CHAPTER SUMMARIES WITH NOTES

CHAPTER IV

Notes

Nick begins this chapter with another reference to a party at Gatsby's with the young ladies still speculating about the past of their mysterious host. This brief introduction to Chapter IV serves two purposes. It reminds the reader that no one seems to know much about Gatsby; but by the end of the chapter, Nick will have gathered much information that helps him to understand and appreciate his neighbor. The brief party description also serves as an introduction for Nick to tell about his list of party-guests. During his summer in New York, he kept track of many of the names of the people who attended Gatsby's gatherings. Most of the names, such as Leech, Blackbuck, Dancies, Whitebait, Hammerhead, Ferret, Bull, Smirkes, Belcher, and Hip, are to poke fun at the society of the roaring 20's. But Nick's description of some of their activities is not funny. Mr. Civet drowned in Maine, the Blackbucks flipped up their noses at the world like goats, Snell was drunk for three days before going to the penitentiary, Muldoon's brother strangled his wife, and Palmetto jumped in front of the subway to kill himself. Such events paint a pathetic picture of the Jazz Age Society. Appropriately, Nick has written the names and events on a fading train schedule dated July 5, 1922.

This "roaring" generation comes after July 4th, after the great American Declaration, after the holiday, but they are nothing to celebrate; they are a sad and corrupt group that is temporary and disintegrating from within, just like the railroad time table on which Nick has written their names and just like the vehicles they drive and wreck.


Throughout the novel Nick pays particular attention to the automobile as part of the action of the plot (remember Mr. Wilson owns an automobile repair shop and a car accident is the ending to the first party that Nick attends at Gatsby's house). More importantly, the automobile is used as a symbol of the materialism of the age. In Chapter II, Nick states that Gatsby drives a Rolls-Royce, the most pretentious of all cars. In this chapter, Nick has an opportunity to ride with Gatsby in his vehicle, for they are going into New York City for lunch. Because cars will remain important to the action of the story , as well as to the central theme of the devastation of materialism, Nick describes Gatsby's ostentatious automobile in detail.

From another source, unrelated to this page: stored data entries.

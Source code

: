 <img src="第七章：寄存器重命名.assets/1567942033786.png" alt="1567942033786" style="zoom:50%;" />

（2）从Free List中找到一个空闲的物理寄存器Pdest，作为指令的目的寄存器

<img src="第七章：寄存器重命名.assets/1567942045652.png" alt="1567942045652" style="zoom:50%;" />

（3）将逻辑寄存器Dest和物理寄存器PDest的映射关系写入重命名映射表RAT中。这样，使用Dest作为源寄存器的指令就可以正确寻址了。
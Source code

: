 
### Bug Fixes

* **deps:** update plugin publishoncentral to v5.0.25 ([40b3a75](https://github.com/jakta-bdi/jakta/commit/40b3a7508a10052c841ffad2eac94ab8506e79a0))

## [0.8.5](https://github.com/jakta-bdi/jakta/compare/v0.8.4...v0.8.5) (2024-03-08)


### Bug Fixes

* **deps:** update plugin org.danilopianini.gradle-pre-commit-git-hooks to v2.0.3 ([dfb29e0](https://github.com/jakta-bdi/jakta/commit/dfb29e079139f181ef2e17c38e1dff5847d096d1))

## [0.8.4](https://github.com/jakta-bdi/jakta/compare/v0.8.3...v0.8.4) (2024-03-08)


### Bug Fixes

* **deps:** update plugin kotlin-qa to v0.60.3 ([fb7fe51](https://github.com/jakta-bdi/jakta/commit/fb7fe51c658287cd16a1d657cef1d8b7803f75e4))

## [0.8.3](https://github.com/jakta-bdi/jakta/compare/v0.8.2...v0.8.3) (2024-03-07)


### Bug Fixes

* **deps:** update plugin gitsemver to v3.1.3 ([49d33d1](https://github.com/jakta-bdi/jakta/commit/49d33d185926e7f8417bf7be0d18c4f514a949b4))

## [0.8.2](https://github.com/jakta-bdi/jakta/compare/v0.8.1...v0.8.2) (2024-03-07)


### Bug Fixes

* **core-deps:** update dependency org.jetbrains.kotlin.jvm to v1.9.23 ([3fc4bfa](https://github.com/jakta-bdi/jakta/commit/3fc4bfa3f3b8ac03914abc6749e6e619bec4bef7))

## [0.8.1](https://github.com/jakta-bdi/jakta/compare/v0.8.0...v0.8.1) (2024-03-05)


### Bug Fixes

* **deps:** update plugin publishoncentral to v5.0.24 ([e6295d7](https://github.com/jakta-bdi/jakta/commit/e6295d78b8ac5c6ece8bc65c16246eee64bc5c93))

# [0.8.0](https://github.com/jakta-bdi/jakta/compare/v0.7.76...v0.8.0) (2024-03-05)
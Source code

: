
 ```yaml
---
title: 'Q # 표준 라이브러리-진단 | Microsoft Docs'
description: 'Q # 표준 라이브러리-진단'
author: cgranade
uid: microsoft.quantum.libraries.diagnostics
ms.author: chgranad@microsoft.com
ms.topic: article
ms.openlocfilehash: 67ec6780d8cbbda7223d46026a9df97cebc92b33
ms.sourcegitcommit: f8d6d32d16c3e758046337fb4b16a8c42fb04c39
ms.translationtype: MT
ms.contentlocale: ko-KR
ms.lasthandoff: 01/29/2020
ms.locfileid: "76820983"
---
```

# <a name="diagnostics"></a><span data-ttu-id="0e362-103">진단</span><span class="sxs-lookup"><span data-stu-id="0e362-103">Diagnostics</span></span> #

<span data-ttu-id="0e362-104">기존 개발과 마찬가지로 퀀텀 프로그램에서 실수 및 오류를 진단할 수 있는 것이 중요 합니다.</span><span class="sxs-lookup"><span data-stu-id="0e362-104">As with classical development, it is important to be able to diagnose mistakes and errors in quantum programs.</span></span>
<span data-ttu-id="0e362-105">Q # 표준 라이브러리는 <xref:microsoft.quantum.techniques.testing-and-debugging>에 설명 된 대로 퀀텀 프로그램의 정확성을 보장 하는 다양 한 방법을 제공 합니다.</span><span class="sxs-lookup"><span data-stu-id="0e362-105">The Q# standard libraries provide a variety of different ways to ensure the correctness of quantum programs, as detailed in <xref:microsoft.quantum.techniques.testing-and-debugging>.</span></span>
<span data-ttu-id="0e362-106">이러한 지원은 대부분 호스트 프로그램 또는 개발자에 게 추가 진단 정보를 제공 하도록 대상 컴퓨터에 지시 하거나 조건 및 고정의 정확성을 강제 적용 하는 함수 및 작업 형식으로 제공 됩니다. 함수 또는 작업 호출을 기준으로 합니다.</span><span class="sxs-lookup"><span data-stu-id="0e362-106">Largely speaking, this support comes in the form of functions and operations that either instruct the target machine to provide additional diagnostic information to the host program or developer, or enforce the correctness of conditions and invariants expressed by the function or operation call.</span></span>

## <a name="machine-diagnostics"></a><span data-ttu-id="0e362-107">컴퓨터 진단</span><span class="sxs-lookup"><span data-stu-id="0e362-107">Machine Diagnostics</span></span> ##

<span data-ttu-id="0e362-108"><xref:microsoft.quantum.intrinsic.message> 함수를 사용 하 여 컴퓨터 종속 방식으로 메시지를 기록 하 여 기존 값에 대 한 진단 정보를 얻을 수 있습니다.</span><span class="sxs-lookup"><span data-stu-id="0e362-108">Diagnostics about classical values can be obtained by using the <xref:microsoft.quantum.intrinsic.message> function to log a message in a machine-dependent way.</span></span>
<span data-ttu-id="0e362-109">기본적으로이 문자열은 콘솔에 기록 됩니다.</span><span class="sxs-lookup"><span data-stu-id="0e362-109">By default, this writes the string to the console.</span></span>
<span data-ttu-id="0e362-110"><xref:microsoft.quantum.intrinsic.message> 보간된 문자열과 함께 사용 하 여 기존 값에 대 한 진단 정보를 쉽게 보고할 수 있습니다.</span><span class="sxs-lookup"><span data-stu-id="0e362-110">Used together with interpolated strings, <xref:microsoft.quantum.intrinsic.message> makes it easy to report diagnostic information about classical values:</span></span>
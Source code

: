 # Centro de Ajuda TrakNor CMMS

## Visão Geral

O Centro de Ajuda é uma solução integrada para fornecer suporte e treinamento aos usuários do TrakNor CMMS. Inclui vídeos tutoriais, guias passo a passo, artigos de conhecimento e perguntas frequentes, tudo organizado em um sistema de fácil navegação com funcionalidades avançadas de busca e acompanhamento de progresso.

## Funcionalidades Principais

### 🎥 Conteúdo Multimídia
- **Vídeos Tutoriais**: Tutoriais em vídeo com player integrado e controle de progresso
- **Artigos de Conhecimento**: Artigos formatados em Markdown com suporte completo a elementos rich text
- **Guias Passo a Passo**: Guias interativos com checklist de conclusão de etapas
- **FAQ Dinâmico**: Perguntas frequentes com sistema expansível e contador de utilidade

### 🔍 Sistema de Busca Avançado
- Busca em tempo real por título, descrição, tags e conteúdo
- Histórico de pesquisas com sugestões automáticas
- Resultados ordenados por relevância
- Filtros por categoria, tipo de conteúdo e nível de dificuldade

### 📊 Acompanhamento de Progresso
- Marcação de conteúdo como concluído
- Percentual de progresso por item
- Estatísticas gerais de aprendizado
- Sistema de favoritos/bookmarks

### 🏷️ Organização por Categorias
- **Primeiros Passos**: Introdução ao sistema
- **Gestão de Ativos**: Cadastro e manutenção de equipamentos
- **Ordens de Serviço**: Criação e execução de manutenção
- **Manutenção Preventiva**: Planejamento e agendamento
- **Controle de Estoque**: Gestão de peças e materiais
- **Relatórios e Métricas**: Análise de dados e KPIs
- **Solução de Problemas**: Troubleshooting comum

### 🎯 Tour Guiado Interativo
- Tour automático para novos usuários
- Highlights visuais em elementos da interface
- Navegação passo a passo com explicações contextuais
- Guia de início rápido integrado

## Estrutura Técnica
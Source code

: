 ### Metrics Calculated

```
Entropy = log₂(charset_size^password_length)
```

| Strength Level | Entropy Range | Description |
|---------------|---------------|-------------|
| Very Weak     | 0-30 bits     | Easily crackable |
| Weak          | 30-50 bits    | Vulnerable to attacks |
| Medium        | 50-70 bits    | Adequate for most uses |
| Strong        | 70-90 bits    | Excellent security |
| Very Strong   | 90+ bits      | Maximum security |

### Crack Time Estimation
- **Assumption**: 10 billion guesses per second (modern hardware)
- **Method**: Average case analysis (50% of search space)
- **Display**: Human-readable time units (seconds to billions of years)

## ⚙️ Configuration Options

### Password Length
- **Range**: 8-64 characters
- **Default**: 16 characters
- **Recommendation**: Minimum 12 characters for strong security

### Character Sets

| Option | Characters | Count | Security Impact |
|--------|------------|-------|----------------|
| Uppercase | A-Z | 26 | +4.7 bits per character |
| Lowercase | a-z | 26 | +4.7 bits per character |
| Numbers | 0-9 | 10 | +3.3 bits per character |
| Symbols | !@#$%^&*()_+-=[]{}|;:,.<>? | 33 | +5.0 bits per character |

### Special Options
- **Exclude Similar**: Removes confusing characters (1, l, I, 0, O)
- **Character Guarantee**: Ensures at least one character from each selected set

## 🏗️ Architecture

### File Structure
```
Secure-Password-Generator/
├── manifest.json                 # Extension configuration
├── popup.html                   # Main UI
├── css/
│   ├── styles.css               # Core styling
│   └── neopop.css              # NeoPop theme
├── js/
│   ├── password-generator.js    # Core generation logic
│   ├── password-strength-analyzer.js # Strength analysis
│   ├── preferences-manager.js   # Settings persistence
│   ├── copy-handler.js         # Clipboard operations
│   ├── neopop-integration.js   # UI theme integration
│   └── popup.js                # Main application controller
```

It was a rich cream color bright with nickel, swollen here and there in its monstrous length with triumphant hatboxes and supper-boxes and tool-boxes, and terraced with a labyrinth of windshields.

As Nick admires the car, Gatsby says, "It's pretty isn't it, old sport." He then asks Nick to climb inside to the handsome green leather interior. On the way into New York, Nick describes two other vehicles. The first is a hearse carrying a dead man and the second is a limousine, driven by a white chauffeur and carrying "three modish Negroes," who regard the Rolls-Royce in haughty rivalry. Nick mentions both of these to show that anything can and does happen in New York.

Although at a distance it looks like a fairy tale city "made of white heaps and sugar lumps," New York is the center of money where wealth corrupts, as depicted by Meyer Wolfsheim, whom Nick is soon to meet. New York is a place that also produces ostentatious wealth (symbolized by the Rolls-Royce and the limousine) and death (symbolized by the hearse) with the resulting reality of the Valley of Ashes, which is in contrast to the white sugar lumps of New York.

Gatsby has a "big" favor to ask of Nick, so he feels he should tell his neighbor something about himself, and the story is as extravagant as Gatsby's car. He says he is from the Midwest (like Nick himself) and then adds specifically from San Francisco (far from Nick's middle west both geographically and spiritually). He says he is the son of a wealthy family that has passed away, leaving him a large inheritance. He also claims he was educated at Oxford, for "it is a family tradition." After college, he chooses to live the life of luxury in Europe, collecting rubies and hunting big game, with no real purpose. Then he enlists in World War I, where Gatsby hopes to be killed, but instead becomes a decorated war hero. Since the war, he has drifted here and there, trying to forget a very sad thing that has happened to him. To Nick, this story is so obviously exaggerated and told in such poor taste that it is comical.